Los interpretes (Menoquio, Gagne y Tirino) explican la palabra,
diciendo que los sacerdotes son el reino de Dios, porque en ellos
reina Dios en esta vida con la gracia y en la otra con la gloria; o
también porque son reyes para resinar sobre los vicios. Dice San
Gregorio que el “el sacerdote ha de estar muerto al mundo y a todas
las pasiones para vivir una vida por completo divina” (...) El
sacerdocio actual es el mismo que Jesucristo recibió de su Padre (Jn
17, 22); por lo tanto, exclama San Juan Crisóstomo: “Si el sacerdote
representa a Jesucristo, ha de ser lo suficientemente puro que merezca
estar en medio de los ángeles (...).
San Pablo exige del sacerdote tal perfección que esté al abrigo de
todo reproche: “Es necesario que el obispo sea irreprensible (1 Tm 3,
2). Aquí, por obispo pasa el santo a hablar de los diáconos: Que los
diáconos, así mismo sean respetable (Ib 8), sin nombrar a los
sacerdotes; de donde se deduce que el Apóstol tenía la idea de
comprender al sacerdote bajo el nombre de obispo, como lo entienden
precisamente San Agustín y San Juan Crisóstomo, que opina que lo que
aquí se dice de los obispos se aplica también a los sacerdotes (...).
La palabra 'rreprehensibilem' todos con San Jerónimo están de acuerdo
en que significa poseedor de todas la virtudes (...).
Durante once siglos estuvo excluido del estado de clérigo todo el que
hubiera cometido un solo pecado mortal después del bautismo, como lo
recuerdan los concilios de Nicea (Can. 9, 10), de Toledo (1can. .2),
de Elvira (Can. 76) y de Cartago (Can .68). Y si un clérigo después de
las ordenes sagradas caía en pecado, era depuesto para siempre y
encerrado en un monasterio, como se lee en muchas cánones (Cor, Iu.
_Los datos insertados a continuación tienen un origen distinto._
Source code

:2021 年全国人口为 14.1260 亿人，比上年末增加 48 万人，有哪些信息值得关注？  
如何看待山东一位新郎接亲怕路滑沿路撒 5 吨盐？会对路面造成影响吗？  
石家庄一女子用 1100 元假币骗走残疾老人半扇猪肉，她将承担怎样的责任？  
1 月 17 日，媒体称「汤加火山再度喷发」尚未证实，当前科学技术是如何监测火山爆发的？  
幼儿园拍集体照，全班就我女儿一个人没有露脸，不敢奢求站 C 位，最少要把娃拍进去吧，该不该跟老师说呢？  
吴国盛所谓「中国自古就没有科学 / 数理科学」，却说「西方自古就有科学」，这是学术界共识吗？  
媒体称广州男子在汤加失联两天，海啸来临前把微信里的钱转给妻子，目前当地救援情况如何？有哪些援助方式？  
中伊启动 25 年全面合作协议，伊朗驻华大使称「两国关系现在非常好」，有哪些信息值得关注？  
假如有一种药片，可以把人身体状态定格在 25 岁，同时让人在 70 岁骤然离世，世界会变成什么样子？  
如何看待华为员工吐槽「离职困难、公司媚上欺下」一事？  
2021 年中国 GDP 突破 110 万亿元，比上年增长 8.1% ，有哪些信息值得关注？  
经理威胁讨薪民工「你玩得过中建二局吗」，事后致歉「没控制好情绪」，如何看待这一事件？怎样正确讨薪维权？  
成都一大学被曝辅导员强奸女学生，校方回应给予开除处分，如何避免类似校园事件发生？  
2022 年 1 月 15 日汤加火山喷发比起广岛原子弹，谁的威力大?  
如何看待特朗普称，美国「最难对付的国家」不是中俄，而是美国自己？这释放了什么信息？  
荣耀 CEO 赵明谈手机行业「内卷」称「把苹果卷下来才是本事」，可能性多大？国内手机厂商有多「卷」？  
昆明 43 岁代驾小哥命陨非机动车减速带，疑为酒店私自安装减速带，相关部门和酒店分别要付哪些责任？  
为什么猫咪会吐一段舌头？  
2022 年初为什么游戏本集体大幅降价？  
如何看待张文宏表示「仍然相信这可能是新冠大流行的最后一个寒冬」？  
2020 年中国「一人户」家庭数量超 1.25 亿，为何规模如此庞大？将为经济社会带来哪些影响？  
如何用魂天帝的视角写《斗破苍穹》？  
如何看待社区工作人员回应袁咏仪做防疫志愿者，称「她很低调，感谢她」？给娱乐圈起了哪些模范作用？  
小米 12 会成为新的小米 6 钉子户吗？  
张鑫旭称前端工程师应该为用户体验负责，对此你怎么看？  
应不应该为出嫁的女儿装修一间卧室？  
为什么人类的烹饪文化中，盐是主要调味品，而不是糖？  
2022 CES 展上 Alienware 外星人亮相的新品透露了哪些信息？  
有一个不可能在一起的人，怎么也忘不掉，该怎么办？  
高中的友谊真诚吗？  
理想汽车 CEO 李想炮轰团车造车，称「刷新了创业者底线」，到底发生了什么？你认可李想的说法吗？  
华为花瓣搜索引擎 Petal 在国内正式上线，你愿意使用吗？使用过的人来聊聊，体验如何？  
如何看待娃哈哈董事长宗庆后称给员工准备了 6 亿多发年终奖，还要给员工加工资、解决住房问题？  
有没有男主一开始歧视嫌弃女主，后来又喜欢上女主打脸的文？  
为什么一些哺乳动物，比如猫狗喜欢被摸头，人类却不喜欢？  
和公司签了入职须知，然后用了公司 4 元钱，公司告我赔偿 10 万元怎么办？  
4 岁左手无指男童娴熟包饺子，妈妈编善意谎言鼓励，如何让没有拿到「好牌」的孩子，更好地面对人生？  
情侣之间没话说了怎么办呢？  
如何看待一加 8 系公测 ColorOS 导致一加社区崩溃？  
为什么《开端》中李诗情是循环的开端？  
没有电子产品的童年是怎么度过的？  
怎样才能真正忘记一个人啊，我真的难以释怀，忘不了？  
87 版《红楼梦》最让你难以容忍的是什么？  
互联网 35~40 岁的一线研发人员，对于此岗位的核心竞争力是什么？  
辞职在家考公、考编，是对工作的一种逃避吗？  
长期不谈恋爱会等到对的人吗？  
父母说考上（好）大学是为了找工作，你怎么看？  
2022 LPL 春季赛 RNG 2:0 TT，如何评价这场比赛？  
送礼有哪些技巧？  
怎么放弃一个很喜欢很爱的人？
Can, dist. 81); y he aquí la razón aducida: porque la santa Iglesia
quiere en todas las cosas lo irreprensible. Quienes no son santos no
deben tratar las cosas santas (...). Y en el concilio de Cartago se
lee: “Los clérigos que tienen por heredad al Señor han de vivir
apartado de la compañía del siglo”. Y el concilio Tridentino va aún
más lejos cuando dice que “los clérigos han de vivir de tal modo que
su habito, maneras, conversaciones, etc., todo sea grave y lleno de
unción (...). Decía San Crisóstomo que “el sacerdote ha de ser tan
perfecto que todos lo puedan contemplar como modelo de santidad,
porque para esto puso Dios en la tierra a los sacerdotes, para vivir
como ángeles y ser luz y maestros de virtud para todos los demás”
(...). El nombre de clérigo, según enseña san Jerónimo, significa que
tiene a Dios por su porción; lo que le hace decir que el clérigo se
penetre de la significación de su nombre y adapte a él su conducta
(...) y si Dios es su porción, viva tan solo para Dios (...).
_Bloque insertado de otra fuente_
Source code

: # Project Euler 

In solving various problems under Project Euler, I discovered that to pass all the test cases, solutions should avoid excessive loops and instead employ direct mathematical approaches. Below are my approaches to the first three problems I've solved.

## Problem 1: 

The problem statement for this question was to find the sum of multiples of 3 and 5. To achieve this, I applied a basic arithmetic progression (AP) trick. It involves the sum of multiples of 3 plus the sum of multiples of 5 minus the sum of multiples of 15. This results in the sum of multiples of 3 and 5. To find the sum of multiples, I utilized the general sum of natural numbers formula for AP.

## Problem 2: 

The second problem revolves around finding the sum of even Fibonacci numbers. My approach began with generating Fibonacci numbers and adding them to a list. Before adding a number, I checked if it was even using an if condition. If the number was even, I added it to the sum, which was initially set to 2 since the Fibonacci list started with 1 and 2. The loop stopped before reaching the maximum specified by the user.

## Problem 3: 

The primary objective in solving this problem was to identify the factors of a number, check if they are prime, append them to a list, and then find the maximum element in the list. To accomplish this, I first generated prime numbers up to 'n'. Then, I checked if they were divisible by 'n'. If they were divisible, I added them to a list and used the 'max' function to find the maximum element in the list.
El sacerdote es ministro de Dios, encargado de desempeñar dos
funciones en extremo nobles y elevadas, a saber: honrarlo con
sacrificios y santificar las almas. Todo pontífice escogido de entre
los hombres es constituido en pro de los hombres, cuanto a las cosas
que miran a Dios, para ofrecer dones y sacrificios por los pecados [Hebr.
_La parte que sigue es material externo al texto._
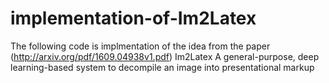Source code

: # implementation-of-Im2Latex
The following code is implmentation of the idea from the paper (http://arxiv.org/pdf/1609.04938v1.pdf) Im2Latex A general-purpose, deep learning-based system to decompile an image into presentational markup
5, 1]. Santo Tomás escribe acerca de este texto: “Todo sacerdote es
elegido por Dios y colocado en la tierra para atender no a la ganancia
y riquezas , ni de estimas, ni de diversiones, ni de mejoras
domesticas, sino a los interés de la gloria de Dios” (In Hebr., 5,
lect. I). Por eso las escrituras llaman al sacerdote hombre de Dios [1
Tm 6, 11], hombre que no es del mundo, ni de sus familiares, ni
siquiera de sí propio, sino tan solo de Dios, y que no busca más que a
Dios. A los sacerdotes se aplican, por tanto las palabras de David:
Tal de los que le buscan es la estirpe (Sal 25, 6); esta es la estirpe
de los que busca a Dios solamente. Así como en el cielo destinó Dios
ciertos ángeles que asistiesen a su Trono, así en la tierra, entre los
demás hombres, destinó a los sacerdotes para procurar su gloria. Por
esto les dice el Levítico Os he separado de entre los pueblos para que
seáis míos [Lev 20, 26]. San Juan Crisóstomo dice: “Dios nos eligió
para que seamos en la tierra como ángeles entre los hombres” (...).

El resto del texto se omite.